Street view of shops

A Helping Hand

March 18th, 2015

By: Joel Groover, Shopping Centers Today
March 18, 2015

Nurturing just about anything–A house, plant, toddler, a romantic relationship—requires a deft touch. The same is true of the fragile independent stores that shopping center owners and managers are increasingly seeking to incubate. Lavish too much attention on any fragile thing, after all, and it may become weak and dependent. On the other hand, ignore that thing completely, and it may well just shrivel up. Maintaining a lively, experiential tenant mix in a shopping center seems to be growing more important by the day, so SCT asked a few experts to offer perspective on the costs and benefits involved in setting aside time, space and money to nurture that next generation of inspiring retail concepts.

Local Color

At Easton Town Center, the 1.7 million-square-foot regional mall in Columbus, Ohio, retail space is scarce. So when the bankruptcy of a national tenant created a vacancy, retailers were clambering to do a deal, says Anne Mastin, executive vice president of retail real estate at Steiner + Associates, which manages and co-developed the mall. But the Steiner leasing team has something else in mind. “We had been having farmers markets during the summer, and we realized that, come fall, all of these wonderful vendors and independent retailers would not be able to sell their products at Easton during the winter seasons,” she said. “Our solution was to bring some of those tenants inside.”

The farmers market had become, in effect, a tenant incubator for Easton. The new retail space, called Celebrate Local, is now a permanent showcase for the kinds of local vendors that fit right in at any outdoors farmers market, along with some others with strong local ties. Wares from about 300 artisans, farmers and other vendors are available in store. “We now have artisans who do everything from jewelry to furniture,” Mastin said. Among the offerings are offbeat T-shirts, Ohio-made wines and refrigerator cases filled with Ohio eggs and produce. “It is an eclectic mix, but it just works,” Mastin said. “They are doing amazing business.”

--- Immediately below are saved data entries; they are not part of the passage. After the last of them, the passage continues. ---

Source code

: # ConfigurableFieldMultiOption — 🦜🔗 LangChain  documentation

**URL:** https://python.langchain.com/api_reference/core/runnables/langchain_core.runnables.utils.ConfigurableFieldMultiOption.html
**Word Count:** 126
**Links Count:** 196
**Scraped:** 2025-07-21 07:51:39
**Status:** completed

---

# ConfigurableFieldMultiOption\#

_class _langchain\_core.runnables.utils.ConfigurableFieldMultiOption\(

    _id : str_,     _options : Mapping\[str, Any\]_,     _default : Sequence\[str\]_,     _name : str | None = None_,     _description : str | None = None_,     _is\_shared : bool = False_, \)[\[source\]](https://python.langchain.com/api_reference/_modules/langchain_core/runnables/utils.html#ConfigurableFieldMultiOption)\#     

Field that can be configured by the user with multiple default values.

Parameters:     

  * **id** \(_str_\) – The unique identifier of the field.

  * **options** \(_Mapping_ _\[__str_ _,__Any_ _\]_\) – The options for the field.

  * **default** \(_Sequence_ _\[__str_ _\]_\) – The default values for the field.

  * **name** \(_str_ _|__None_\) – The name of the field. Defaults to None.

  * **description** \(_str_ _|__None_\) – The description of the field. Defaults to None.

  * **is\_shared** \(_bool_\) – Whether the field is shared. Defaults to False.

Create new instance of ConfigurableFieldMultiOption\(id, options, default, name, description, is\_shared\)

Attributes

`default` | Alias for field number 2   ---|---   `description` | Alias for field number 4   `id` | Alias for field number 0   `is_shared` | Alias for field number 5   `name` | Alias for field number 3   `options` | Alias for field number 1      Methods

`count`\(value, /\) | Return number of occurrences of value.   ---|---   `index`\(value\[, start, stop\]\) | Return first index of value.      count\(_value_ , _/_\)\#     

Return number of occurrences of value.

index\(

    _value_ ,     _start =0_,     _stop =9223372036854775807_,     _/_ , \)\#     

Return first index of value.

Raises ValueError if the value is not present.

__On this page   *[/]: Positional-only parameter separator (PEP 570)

Where owners and managers are looking to incubate new concepts, one way to identify strong candidates is to ask whether the prospect’s business is consonant with a prevailing trend. One key to the success of Easton’s farmers market has been its appeal to “locavores”—consumers who are obsessed with farm-to-table produce and other locally connected goods. Celebrate Local was thus a strong fit for an in-line space at the mall, Mastin said. It also appealed to convention attendees and tourists staying at Easton’s two hotels. “When people come from out of town, they love Celebrate Local, because they want Ohio gifts,” she said.

Another locavore-friendly concept is Easton’s Northstar Café farm-to-table restaurant.

Meanwhile, Homage, an independent tenant that sells retro T-shirts, resonates with some of the demographic trends Steiner has been tracking, Mastin says. “We learned about Homage when they had a little 900-square-foot store on an ally down by the university,” she said. “We knew this was something the Millennials would love, so we put them at Easton, and they have been hugely successful.”

At well-located regional malls, doing deals with smaller tenants requires a willingness to sacrifice some rent to the larger goal of a livelier tenant mix, Martin says. “If we just strictly looked at the rent structure, we would never be able to do deals with locals,” she said. “But one of the complaints you’ll hear about our industry is that ‘shopping centers all have the same tenants.’ You have to remember that doing deals with only those who have the biggest bank statement doesn’t necessarily produce the most interesting tenant mix.”